* _What the exercise asks_
Word for word, restate all of the entries.

* _Dataset_
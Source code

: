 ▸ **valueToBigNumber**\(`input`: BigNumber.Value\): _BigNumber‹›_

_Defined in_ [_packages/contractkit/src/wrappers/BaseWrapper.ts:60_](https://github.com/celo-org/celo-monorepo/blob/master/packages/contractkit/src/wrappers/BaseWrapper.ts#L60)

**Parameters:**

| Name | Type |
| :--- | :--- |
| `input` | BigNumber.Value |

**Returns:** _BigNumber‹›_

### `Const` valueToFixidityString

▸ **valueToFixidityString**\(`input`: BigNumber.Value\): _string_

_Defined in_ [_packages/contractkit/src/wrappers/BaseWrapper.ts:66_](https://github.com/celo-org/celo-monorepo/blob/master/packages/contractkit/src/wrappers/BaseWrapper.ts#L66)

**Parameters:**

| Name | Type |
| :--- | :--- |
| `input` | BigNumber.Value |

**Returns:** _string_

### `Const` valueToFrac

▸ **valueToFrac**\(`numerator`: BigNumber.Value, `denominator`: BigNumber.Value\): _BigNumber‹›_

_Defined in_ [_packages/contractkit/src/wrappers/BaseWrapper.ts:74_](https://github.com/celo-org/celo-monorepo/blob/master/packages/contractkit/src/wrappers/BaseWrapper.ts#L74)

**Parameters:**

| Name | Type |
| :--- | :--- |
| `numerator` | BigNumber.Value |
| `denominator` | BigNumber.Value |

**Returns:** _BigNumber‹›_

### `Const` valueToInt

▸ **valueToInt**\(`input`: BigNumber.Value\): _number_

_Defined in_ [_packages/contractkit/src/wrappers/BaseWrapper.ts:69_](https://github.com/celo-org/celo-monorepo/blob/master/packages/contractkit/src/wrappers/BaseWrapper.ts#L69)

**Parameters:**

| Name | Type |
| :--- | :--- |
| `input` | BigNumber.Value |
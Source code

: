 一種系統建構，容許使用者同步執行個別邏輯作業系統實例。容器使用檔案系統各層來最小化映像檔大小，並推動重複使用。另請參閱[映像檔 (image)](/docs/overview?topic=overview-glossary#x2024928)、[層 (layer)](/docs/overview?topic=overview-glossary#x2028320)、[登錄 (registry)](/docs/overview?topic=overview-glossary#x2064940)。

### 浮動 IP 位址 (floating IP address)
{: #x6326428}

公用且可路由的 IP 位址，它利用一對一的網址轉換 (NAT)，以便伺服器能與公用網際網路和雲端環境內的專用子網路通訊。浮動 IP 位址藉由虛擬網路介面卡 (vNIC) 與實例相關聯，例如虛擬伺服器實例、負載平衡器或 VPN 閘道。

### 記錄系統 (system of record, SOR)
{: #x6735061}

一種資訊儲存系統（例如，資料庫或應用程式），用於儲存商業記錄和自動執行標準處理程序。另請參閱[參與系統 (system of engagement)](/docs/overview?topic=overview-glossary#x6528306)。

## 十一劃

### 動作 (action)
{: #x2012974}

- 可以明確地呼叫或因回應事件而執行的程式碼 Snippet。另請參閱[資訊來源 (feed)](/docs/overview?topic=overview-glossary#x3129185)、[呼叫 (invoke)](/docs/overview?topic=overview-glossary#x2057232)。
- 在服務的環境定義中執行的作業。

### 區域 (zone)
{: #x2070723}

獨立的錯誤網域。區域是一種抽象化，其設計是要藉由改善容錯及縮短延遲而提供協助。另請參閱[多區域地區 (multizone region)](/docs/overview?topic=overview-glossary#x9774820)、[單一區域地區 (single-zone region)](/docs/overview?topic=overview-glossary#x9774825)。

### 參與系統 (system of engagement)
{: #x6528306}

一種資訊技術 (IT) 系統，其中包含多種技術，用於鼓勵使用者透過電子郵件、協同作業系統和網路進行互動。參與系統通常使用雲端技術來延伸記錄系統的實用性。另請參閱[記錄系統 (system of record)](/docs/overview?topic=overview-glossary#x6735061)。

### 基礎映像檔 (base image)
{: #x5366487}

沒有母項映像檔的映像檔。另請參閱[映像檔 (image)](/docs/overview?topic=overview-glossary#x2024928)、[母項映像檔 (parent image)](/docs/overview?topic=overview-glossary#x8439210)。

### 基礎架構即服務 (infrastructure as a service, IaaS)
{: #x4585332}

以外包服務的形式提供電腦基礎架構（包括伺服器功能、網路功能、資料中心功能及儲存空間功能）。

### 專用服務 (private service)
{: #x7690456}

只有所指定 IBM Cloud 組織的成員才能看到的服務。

* _Expected answer_
Source code

: ▸ **valueToBigNumber**\(`input`: BigNumber.Value\): _BigNumber‹›_

_Defined in_ [_packages/contractkit/src/wrappers/BaseWrapper.ts:60_](https://github.com/celo-org/celo-monorepo/blob/master/packages/contractkit/src/wrappers/BaseWrapper.ts#L60)

**Parameters:**

| Name | Type |
| :--- | :--- |
| `input` | BigNumber.Value |

**Returns:** _BigNumber‹›_

### `Const` valueToFixidityString

▸ **valueToFixidityString**\(`input`: BigNumber.Value\): _string_

_Defined in_ [_packages/contractkit/src/wrappers/BaseWrapper.ts:66_](https://github.com/celo-org/celo-monorepo/blob/master/packages/contractkit/src/wrappers/BaseWrapper.ts#L66)

**Parameters:**

| Name | Type |
| :--- | :--- |
| `input` | BigNumber.Value |

**Returns:** _string_

### `Const` valueToFrac

▸ **valueToFrac**\(`numerator`: BigNumber.Value, `denominator`: BigNumber.Value\): _BigNumber‹›_

_Defined in_ [_packages/contractkit/src/wrappers/BaseWrapper.ts:74_](https://github.com/celo-org/celo-monorepo/blob/master/packages/contractkit/src/wrappers/BaseWrapper.ts#L74)

**Parameters:**

| Name | Type |
| :--- | :--- |
| `numerator` | BigNumber.Value |
| `denominator` | BigNumber.Value |

**Returns:** _BigNumber‹›_

### `Const` valueToInt

▸ **valueToInt**\(`input`: BigNumber.Value\): _number_

_Defined in_ [_packages/contractkit/src/wrappers/BaseWrapper.ts:69_](https://github.com/celo-org/celo-monorepo/blob/master/packages/contractkit/src/wrappers/BaseWrapper.ts#L69)

**Parameters:**

| Name | Type |
| :--- | :--- |
| `input` | BigNumber.Value |
Source code

: 一種系統建構，容許使用者同步執行個別邏輯作業系統實例。容器使用檔案系統各層來最小化映像檔大小，並推動重複使用。另請參閱[映像檔 (image)](/docs/overview?topic=overview-glossary#x2024928)、[層 (layer)](/docs/overview?topic=overview-glossary#x2028320)、[登錄 (registry)](/docs/overview?topic=overview-glossary#x2064940)。

### 浮動 IP 位址 (floating IP address)
{: #x6326428}

公用且可路由的 IP 位址，它利用一對一的網址轉換 (NAT)，以便伺服器能與公用網際網路和雲端環境內的專用子網路通訊。浮動 IP 位址藉由虛擬網路介面卡 (vNIC) 與實例相關聯，例如虛擬伺服器實例、負載平衡器或 VPN 閘道。

### 記錄系統 (system of record, SOR)
{: #x6735061}

一種資訊儲存系統（例如，資料庫或應用程式），用於儲存商業記錄和自動執行標準處理程序。另請參閱[參與系統 (system of engagement)](/docs/overview?topic=overview-glossary#x6528306)。

## 十一劃

### 動作 (action)
{: #x2012974}

- 可以明確地呼叫或因回應事件而執行的程式碼 Snippet。另請參閱[資訊來源 (feed)](/docs/overview?topic=overview-glossary#x3129185)、[呼叫 (invoke)](/docs/overview?topic=overview-glossary#x2057232)。
- 在服務的環境定義中執行的作業。

### 區域 (zone)
{: #x2070723}

獨立的錯誤網域。區域是一種抽象化，其設計是要藉由改善容錯及縮短延遲而提供協助。另請參閱[多區域地區 (multizone region)](/docs/overview?topic=overview-glossary#x9774820)、[單一區域地區 (single-zone region)](/docs/overview?topic=overview-glossary#x9774825)。

### 參與系統 (system of engagement)
{: #x6528306}

一種資訊技術 (IT) 系統，其中包含多種技術，用於鼓勵使用者透過電子郵件、協同作業系統和網路進行互動。參與系統通常使用雲端技術來延伸記錄系統的實用性。另請參閱[記錄系統 (system of record)](/docs/overview?topic=overview-glossary#x6735061)。

### 基礎映像檔 (base image)
{: #x5366487}

沒有母項映像檔的映像檔。另請參閱[映像檔 (image)](/docs/overview?topic=overview-glossary#x2024928)、[母項映像檔 (parent image)](/docs/overview?topic=overview-glossary#x8439210)。

### 基礎架構即服務 (infrastructure as a service, IaaS)
{: #x4585332}

以外包服務的形式提供電腦基礎架構（包括伺服器功能、網路功能、資料中心功能及儲存空間功能）。

### 專用服務 (private service)
{: #x7690456}

只有所指定 IBM Cloud 組織的成員才能看到的服務。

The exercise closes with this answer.